INPUT FOR THIS TASK:
○ ○ ○ ○ ○

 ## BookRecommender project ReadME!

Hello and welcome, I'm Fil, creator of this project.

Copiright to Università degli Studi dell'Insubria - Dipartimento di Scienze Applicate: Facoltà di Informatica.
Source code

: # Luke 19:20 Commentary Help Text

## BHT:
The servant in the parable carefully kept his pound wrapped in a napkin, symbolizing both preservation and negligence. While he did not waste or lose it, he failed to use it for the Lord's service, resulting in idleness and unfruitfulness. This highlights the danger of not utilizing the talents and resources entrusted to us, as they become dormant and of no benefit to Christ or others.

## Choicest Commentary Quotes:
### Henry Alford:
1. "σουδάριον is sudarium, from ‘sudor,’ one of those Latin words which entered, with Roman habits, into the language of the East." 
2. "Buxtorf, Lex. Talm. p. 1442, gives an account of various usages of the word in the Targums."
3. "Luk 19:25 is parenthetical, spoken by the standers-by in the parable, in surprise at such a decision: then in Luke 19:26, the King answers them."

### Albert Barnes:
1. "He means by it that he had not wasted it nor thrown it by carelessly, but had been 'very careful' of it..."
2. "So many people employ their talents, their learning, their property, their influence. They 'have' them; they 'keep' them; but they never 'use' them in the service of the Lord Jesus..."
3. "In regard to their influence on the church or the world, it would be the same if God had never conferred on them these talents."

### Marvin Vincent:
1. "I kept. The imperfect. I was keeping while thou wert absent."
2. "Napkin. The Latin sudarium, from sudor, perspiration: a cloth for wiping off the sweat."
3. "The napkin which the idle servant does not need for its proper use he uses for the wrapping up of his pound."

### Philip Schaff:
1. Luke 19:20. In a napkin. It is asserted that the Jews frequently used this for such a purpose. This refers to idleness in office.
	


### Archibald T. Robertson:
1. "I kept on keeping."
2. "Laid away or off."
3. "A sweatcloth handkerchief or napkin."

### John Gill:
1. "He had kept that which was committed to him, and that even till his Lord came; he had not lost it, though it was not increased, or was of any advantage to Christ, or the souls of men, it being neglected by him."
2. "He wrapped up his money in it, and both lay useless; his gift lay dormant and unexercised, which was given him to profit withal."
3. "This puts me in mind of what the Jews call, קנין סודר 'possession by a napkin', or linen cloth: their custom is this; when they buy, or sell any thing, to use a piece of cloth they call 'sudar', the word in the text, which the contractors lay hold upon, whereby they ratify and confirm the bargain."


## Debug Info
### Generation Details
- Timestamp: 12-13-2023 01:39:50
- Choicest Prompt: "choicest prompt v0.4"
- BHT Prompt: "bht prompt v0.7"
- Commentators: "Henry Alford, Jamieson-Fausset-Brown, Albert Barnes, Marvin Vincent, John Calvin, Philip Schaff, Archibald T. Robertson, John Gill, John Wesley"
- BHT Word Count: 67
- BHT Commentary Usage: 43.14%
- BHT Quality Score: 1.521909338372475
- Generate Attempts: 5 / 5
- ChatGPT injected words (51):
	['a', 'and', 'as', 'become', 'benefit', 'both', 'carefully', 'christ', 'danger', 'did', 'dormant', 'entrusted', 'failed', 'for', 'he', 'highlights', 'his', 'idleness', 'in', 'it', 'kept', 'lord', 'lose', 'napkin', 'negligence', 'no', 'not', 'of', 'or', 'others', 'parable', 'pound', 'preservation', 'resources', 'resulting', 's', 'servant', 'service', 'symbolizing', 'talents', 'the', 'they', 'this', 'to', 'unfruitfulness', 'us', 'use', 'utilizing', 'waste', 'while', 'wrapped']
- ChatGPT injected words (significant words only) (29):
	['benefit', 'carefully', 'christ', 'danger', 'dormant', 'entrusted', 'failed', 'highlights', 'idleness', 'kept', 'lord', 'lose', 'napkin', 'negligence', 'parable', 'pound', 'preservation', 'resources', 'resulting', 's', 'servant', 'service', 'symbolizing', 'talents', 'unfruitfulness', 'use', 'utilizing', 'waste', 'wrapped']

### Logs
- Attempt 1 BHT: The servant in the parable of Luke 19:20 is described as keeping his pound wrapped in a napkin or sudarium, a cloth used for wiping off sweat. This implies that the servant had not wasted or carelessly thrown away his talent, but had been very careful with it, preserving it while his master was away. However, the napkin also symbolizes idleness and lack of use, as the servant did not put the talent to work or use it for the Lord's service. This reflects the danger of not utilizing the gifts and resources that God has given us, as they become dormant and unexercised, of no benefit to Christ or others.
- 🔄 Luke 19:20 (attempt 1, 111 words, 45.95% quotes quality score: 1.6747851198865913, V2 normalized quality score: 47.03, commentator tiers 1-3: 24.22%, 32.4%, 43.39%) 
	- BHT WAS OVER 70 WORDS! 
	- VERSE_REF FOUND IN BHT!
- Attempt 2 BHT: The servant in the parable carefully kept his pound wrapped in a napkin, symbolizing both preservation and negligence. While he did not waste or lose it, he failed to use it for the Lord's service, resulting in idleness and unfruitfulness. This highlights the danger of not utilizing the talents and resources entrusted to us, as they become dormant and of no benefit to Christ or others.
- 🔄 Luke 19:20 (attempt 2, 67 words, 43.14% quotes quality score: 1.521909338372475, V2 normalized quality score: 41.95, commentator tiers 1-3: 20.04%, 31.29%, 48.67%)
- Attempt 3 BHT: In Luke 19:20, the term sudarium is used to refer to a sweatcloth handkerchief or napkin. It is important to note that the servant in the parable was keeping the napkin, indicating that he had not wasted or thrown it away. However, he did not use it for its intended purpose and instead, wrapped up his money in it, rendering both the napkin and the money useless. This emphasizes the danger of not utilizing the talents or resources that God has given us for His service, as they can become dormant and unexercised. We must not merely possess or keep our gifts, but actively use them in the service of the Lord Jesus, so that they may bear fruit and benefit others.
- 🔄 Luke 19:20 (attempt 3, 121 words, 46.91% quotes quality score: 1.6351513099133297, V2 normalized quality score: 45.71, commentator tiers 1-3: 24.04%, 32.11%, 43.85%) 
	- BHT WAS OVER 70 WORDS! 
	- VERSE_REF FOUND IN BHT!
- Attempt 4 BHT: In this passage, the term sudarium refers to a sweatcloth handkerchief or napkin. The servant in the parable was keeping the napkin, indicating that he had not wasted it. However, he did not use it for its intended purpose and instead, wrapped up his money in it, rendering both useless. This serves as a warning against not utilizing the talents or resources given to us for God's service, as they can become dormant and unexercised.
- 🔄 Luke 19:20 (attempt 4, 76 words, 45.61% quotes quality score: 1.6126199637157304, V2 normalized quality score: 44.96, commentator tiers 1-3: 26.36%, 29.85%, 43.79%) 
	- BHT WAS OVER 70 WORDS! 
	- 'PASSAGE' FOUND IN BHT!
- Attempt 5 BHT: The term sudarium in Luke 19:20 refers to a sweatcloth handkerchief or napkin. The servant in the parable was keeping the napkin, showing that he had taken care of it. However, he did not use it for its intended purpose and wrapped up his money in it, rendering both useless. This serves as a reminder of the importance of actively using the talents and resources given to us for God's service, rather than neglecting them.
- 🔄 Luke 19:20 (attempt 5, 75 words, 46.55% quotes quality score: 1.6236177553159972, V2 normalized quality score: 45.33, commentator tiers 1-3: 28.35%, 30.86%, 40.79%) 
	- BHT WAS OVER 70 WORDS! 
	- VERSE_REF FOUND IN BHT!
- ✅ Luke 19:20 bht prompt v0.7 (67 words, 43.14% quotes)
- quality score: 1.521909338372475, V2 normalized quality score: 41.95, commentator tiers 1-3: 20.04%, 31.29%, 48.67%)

○ ○ ○ ○ ○

TASK TO COMPLETE:
The answer consists of the whole listing, restated exactly.

OUTPUT FOR THIS TASK:
 ## BookRecommender project ReadME!

Hello and welcome, I'm Fil, creator of this project.

Copiright to Università degli Studi dell'Insubria - Dipartimento di Scienze Applicate: Facoltà di Informatica.
Source code

: # Luke 19:20 Commentary Help Text

## BHT:
The servant in the parable carefully kept his pound wrapped in a napkin, symbolizing both preservation and negligence. While he did not waste or lose it, he failed to use it for the Lord's service, resulting in idleness and unfruitfulness. This highlights the danger of not utilizing the talents and resources entrusted to us, as they become dormant and of no benefit to Christ or others.

## Choicest Commentary Quotes:
### Henry Alford:
1. "σουδάριον is sudarium, from ‘sudor,’ one of those Latin words which entered, with Roman habits, into the language of the East." 
2. "Buxtorf, Lex. Talm. p. 1442, gives an account of various usages of the word in the Targums."
3. "Luk 19:25 is parenthetical, spoken by the standers-by in the parable, in surprise at such a decision: then in Luke 19:26, the King answers them."

### Albert Barnes:
1. "He means by it that he had not wasted it nor thrown it by carelessly, but had been 'very careful' of it..."
2. "So many people employ their talents, their learning, their property, their influence. They 'have' them; they 'keep' them; but they never 'use' them in the service of the Lord Jesus..."
3. "In regard to their influence on the church or the world, it would be the same if God had never conferred on them these talents."

### Marvin Vincent:
1. "I kept. The imperfect. I was keeping while thou wert absent."
2. "Napkin. The Latin sudarium, from sudor, perspiration: a cloth for wiping off the sweat."
3. "The napkin which the idle servant does not need for its proper use he uses for the wrapping up of his pound."

### Philip Schaff:
1. Luke 19:20. In a napkin. It is asserted that the Jews frequently used this for such a purpose. This refers to idleness in office.
	


### Archibald T. Robertson:
1. "I kept on keeping."
2. "Laid away or off."
3. "A sweatcloth handkerchief or napkin."

### John Gill:
1. "He had kept that which was committed to him, and that even till his Lord came; he had not lost it, though it was not increased, or was of any advantage to Christ, or the souls of men, it being neglected by him."
2. "He wrapped up his money in it, and both lay useless; his gift lay dormant and unexercised, which was given him to profit withal."
3. "This puts me in mind of what the Jews call, קנין סודר 'possession by a napkin', or linen cloth: their custom is this; when they buy, or sell any thing, to use a piece of cloth they call 'sudar', the word in the text, which the contractors lay hold upon, whereby they ratify and confirm the bargain."


## Debug Info
### Generation Details
- Timestamp: 12-13-2023 01:39:50
- Choicest Prompt: "choicest prompt v0.4"
- BHT Prompt: "bht prompt v0.7"
- Commentators: "Henry Alford, Jamieson-Fausset-Brown, Albert Barnes, Marvin Vincent, John Calvin, Philip Schaff, Archibald T. Robertson, John Gill, John Wesley"
- BHT Word Count: 67
- BHT Commentary Usage: 43.14%
- BHT Quality Score: 1.521909338372475
- Generate Attempts: 5 / 5
- ChatGPT injected words (51):
	['a', 'and', 'as', 'become', 'benefit', 'both', 'carefully', 'christ', 'danger', 'did', 'dormant', 'entrusted', 'failed', 'for', 'he', 'highlights', 'his', 'idleness', 'in', 'it', 'kept', 'lord', 'lose', 'napkin', 'negligence', 'no', 'not', 'of', 'or', 'others', 'parable', 'pound', 'preservation', 'resources', 'resulting', 's', 'servant', 'service', 'symbolizing', 'talents', 'the', 'they', 'this', 'to', 'unfruitfulness', 'us', 'use', 'utilizing', 'waste', 'while', 'wrapped']
- ChatGPT injected words (significant words only) (29):
	['benefit', 'carefully', 'christ', 'danger', 'dormant', 'entrusted', 'failed', 'highlights', 'idleness', 'kept', 'lord', 'lose', 'napkin', 'negligence', 'parable', 'pound', 'preservation', 'resources', 'resulting', 's', 'servant', 'service', 'symbolizing', 'talents', 'unfruitfulness', 'use', 'utilizing', 'waste', 'wrapped']

### Logs
- Attempt 1 BHT: The servant in the parable of Luke 19:20 is described as keeping his pound wrapped in a napkin or sudarium, a cloth used for wiping off sweat. This implies that the servant had not wasted or carelessly thrown away his talent, but had been very careful with it, preserving it while his master was away. However, the napkin also symbolizes idleness and lack of use, as the servant did not put the talent to work or use it for the Lord's service. This reflects the danger of not utilizing the gifts and resources that God has given us, as they become dormant and unexercised, of no benefit to Christ or others.
- 🔄 Luke 19:20 (attempt 1, 111 words, 45.95% quotes quality score: 1.6747851198865913, V2 normalized quality score: 47.03, commentator tiers 1-3: 24.22%, 32.4%, 43.39%) 
	- BHT WAS OVER 70 WORDS! 
	- VERSE_REF FOUND IN BHT!
- Attempt 2 BHT: The servant in the parable carefully kept his pound wrapped in a napkin, symbolizing both preservation and negligence. While he did not waste or lose it, he failed to use it for the Lord's service, resulting in idleness and unfruitfulness. This highlights the danger of not utilizing the talents and resources entrusted to us, as they become dormant and of no benefit to Christ or others.
- 🔄 Luke 19:20 (attempt 2, 67 words, 43.14% quotes quality score: 1.521909338372475, V2 normalized quality score: 41.95, commentator tiers 1-3: 20.04%, 31.29%, 48.67%)
- Attempt 3 BHT: In Luke 19:20, the term sudarium is used to refer to a sweatcloth handkerchief or napkin. It is important to note that the servant in the parable was keeping the napkin, indicating that he had not wasted or thrown it away. However, he did not use it for its intended purpose and instead, wrapped up his money in it, rendering both the napkin and the money useless. This emphasizes the danger of not utilizing the talents or resources that God has given us for His service, as they can become dormant and unexercised. We must not merely possess or keep our gifts, but actively use them in the service of the Lord Jesus, so that they may bear fruit and benefit others.
- 🔄 Luke 19:20 (attempt 3, 121 words, 46.91% quotes quality score: 1.6351513099133297, V2 normalized quality score: 45.71, commentator tiers 1-3: 24.04%, 32.11%, 43.85%) 
	- BHT WAS OVER 70 WORDS! 
	- VERSE_REF FOUND IN BHT!
- Attempt 4 BHT: In this passage, the term sudarium refers to a sweatcloth handkerchief or napkin. The servant in the parable was keeping the napkin, indicating that he had not wasted it. However, he did not use it for its intended purpose and instead, wrapped up his money in it, rendering both useless. This serves as a warning against not utilizing the talents or resources given to us for God's service, as they can become dormant and unexercised.
- 🔄 Luke 19:20 (attempt 4, 76 words, 45.61% quotes quality score: 1.6126199637157304, V2 normalized quality score: 44.96, commentator tiers 1-3: 26.36%, 29.85%, 43.79%) 
	- BHT WAS OVER 70 WORDS! 
	- 'PASSAGE' FOUND IN BHT!
- Attempt 5 BHT: The term sudarium in Luke 19:20 refers to a sweatcloth handkerchief or napkin. The servant in the parable was keeping the napkin, showing that he had taken care of it. However, he did not use it for its intended purpose and wrapped up his money in it, rendering both useless. This serves as a reminder of the importance of actively using the talents and resources given to us for God's service, rather than neglecting them.
- 🔄 Luke 19:20 (attempt 5, 75 words, 46.55% quotes quality score: 1.6236177553159972, V2 normalized quality score: 45.33, commentator tiers 1-3: 28.35%, 30.86%, 40.79%) 
	- BHT WAS OVER 70 WORDS! 
	- VERSE_REF FOUND IN BHT!
- ✅ Luke 19:20 bht prompt v0.7 (67 words, 43.14% quotes)
- quality score: 1.521909338372475, V2 normalized quality score: 41.95, commentator tiers 1-3: 20.04%, 31.29%, 48.67%)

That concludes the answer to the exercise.